Le parcomètre futuriste testé à San Francisco pourrait-il être implanté à Montréal? Pas en claquant des doigts, a constaté le maire du Plateau-Mont-Royal, Luc Ferrandez, qui s'est inspiré de la ville californienne pour proposer une réforme du stationnement controversée dans son arrondissement.

Le maire Ferrandez a annoncé l'an dernier l'ajout de 600 parcomètres dans le Plateau ainsi qu'une hausse de tarifs graduelle de 2$ à 3$.

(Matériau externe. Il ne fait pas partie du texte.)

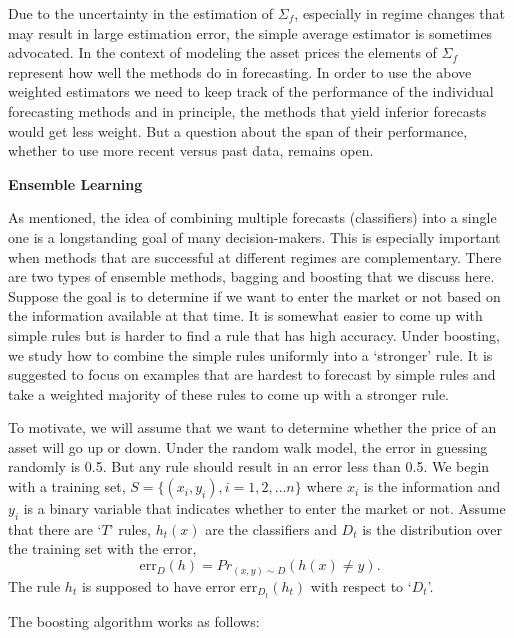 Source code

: \noindent Due to the uncertainty in the estimation of $\Sigma_f$, especially in regime changes that may result in large estimation error, the simple average estimator is sometimes advocated. In the context of modeling the asset prices the elements of $\Sigma_f$ represent how well the methods do in forecasting. In order to use the above weighted estimators we need to keep track of the performance of the individual forecasting methods and in principle, the methods that yield inferior forecasts would get less weight. But a question about the span of their performance, whether to use more recent versus past data, remains open. \twomedskip


\noindent \textbf{Ensemble Learning} \twomedskip


As mentioned, the idea of combining multiple forecasts (classifiers) into a single one is a longstanding goal of many decision-makers. This is especially important when methods that are successful at different regimes are complementary. There are two types of ensemble methods, bagging and boosting that we discuss here. Suppose the goal is to determine if we want to enter the market or not based on the information available at that time. It is somewhat easier to come up with simple rules but is harder to find a rule that has high accuracy. Under boosting, we study how to combine the simple rules uniformly into a `stronger' rule. It is suggested to focus on examples that are hardest to forecast by simple rules and take a weighted majority of these rules to come up with a stronger rule.


To motivate, we will assume that we want to determine whether the price of an asset will go up or down. Under the random walk model, the error in guessing randomly is 0.5. But any rule should result in an error less than 0.5. We begin with a training set, $S=\{ (x_i,y_i), i=1,2, \ldots n\}$ where $x_i$ is the information and $y_i$ is a binary variable that indicates whether to enter the market or not. Assume that there are `$T$' rules, $h_t(x)$ are the classifiers and $D_t$ is the distribution over the training set with the error,
	\begin{equation}
	\text{err}_D(h)=Pr_{(x,y) \sim D}(h(x) \neq y).
	\end{equation}
The rule $h_t$ is supposed to have error $\text{err}_{D_t}(h_t)$ with respect to `$D_t$'. \twomedskip


\noindent The boosting algorithm works as follows:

M. Ferrandez, du parti Projet Montréal, s'est inspiré des travaux du professeur Donald Shoup et de l'expérience de San Francisco pour initier sa réforme. Or, entre la théorie et la pratique, il y a un pas difficile à franchir.

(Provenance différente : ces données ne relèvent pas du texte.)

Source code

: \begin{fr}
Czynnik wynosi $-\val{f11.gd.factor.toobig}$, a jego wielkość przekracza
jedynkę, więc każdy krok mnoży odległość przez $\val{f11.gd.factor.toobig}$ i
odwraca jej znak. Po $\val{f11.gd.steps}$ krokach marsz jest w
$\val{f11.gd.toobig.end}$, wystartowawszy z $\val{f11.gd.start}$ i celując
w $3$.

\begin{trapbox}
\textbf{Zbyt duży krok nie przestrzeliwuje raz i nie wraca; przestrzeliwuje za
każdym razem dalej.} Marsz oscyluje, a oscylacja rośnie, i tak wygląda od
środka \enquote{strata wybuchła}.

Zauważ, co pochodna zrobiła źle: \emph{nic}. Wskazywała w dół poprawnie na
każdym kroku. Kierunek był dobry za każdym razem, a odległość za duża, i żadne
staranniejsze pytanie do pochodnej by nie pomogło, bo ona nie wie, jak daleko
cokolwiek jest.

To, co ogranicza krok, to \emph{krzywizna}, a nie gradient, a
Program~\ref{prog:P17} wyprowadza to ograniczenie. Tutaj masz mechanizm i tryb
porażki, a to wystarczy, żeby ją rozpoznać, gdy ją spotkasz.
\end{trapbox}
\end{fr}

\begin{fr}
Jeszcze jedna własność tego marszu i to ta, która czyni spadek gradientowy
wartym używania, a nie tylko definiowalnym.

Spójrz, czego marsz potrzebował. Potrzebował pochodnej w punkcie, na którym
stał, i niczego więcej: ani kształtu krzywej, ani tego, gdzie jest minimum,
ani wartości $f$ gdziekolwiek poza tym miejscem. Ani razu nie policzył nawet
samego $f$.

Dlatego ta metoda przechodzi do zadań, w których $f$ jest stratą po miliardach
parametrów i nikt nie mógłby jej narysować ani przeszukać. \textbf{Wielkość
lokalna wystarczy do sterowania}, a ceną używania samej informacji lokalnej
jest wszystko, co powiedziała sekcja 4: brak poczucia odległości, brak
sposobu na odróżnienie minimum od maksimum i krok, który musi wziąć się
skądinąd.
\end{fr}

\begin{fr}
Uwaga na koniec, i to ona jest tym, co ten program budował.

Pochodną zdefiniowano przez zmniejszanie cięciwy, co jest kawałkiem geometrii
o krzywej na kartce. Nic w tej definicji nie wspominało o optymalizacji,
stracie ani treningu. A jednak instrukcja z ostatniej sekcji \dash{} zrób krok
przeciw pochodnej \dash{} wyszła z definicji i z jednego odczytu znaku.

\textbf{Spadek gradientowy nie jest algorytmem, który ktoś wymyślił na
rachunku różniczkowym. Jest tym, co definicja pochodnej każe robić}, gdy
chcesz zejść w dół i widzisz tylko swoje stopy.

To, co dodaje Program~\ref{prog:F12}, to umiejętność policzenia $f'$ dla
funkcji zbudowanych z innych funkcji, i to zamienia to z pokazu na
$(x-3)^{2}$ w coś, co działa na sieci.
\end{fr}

À l'origine, le maire souhaitait moduler les tarifs. Garer sa voiture aurait coûté plus cher au coin des rues Mont-Royal et Saint-Denis, où la circulation est plus dense, et moins cher sur l'avenue du Mont-Royal Est, où elle l'est moins. Mais il n'est pas possible de moduler les tarifs des parcomètres montréalais de manière aussi précise, ni de changer les tarifs en temps réel.

«Sans doute que ça aurait été beaucoup plus performant, constate M. Ferrandez. En facturant partout au même prix, là où il y a moins d'achalandage et du stationnement gratuit dans les rues résidentielles, les gens vont aller dans les rues résidentielles.»

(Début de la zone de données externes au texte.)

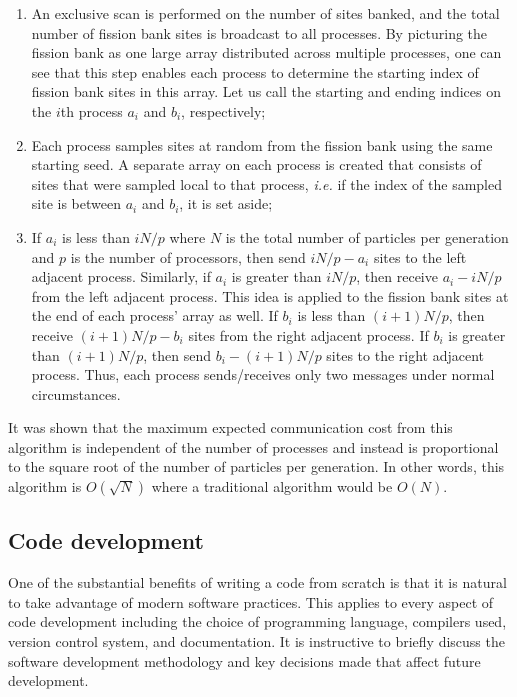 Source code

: \documentclass[authoryear,preprint]{elsarticle}
\begin{document}
\begin{enumerate}
\item An exclusive scan is performed on the number of sites banked, and the
  total number of fission bank sites is broadcast to all processes. By picturing
  the fission bank as one large array distributed across multiple processes, one
  can see that this step enables each process to determine the starting index of
  fission bank sites in this array. Let us call the starting and ending indices
  on the $i$th process $a_i$ and $b_i$, respectively;
\item Each process samples sites at random from the fission bank using the same
  starting seed. A separate array on each process is created that consists of
  sites that were sampled local to that process, {\em i.e.} if the index of the
  sampled site is between $a_i$ and $b_i$, it is set aside;
\item If $a_i$ is less than $iN/p$ where $N$ is the total number of particles
  per generation and $p$ is the number of processors, then send $iN/p - a_i$
  sites to the left adjacent process. Similarly, if $a_i$ is greater than
  $iN/p$, then receive $a_i - iN/p$ from the left adjacent process. This idea is
  applied to the fission bank sites at the end of each process' array as
  well. If $b_i$ is less than $(i+1)N/p$, then receive $(i+1)N/p - b_i$ sites
  from the right adjacent process. If $b_i$ is greater than $(i+1)N/p$, then
  send $b_i - (i+1)N/p$ sites to the right adjacent process. Thus, each process
  sends/receives only two messages under normal circumstances.
\end{enumerate}

It was shown \citep{fissionbank} that the maximum expected communication cost
from this algorithm is independent of the number of processes and instead is
proportional to the square root of the number of particles per generation. In
other words, this algorithm is $O({\sqrt{N}})$ where a traditional algorithm
would be $O({N})$.

\subsection{Code development}

One of the substantial benefits of writing a code from scratch is that it is
natural to take advantage of modern software practices. This applies to every
aspect of code development including the choice of programming language,
compilers used, version control system, and documentation. It is instructive to
briefly discuss the software development methodology and key decisions made that
affect future development.
\end{document}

Le Plateau compte par ailleurs plusieurs rues résidentielles où le stationnement est gratuit. Les automobilistes qui veulent éviter les parcomètres peuvent y trouver des places.

«Ça fausse tout le calcul de l'offre et de la demande», résume le maire.

Le Plateau-Mont-Royal mettra bientôt en place le «parcojour», un dispositif qui permettra aux automobilistes de se garer pour de longues périodes. Et contrairement aux parcomètres, le maire Ferrandez affirme que les tarifs de ces dispositifs varieront dans différents secteurs en fonction de l'achalandage.

La Presse Affaires a demandé à Stationnement de Montréal, l'organisme paramunicipal qui gère les parcomètres, si un système semblable à SF Park pouvait être implanté chez nous.

«Je ne sais pas», a répondu sa porte-parole, Sophie Charette.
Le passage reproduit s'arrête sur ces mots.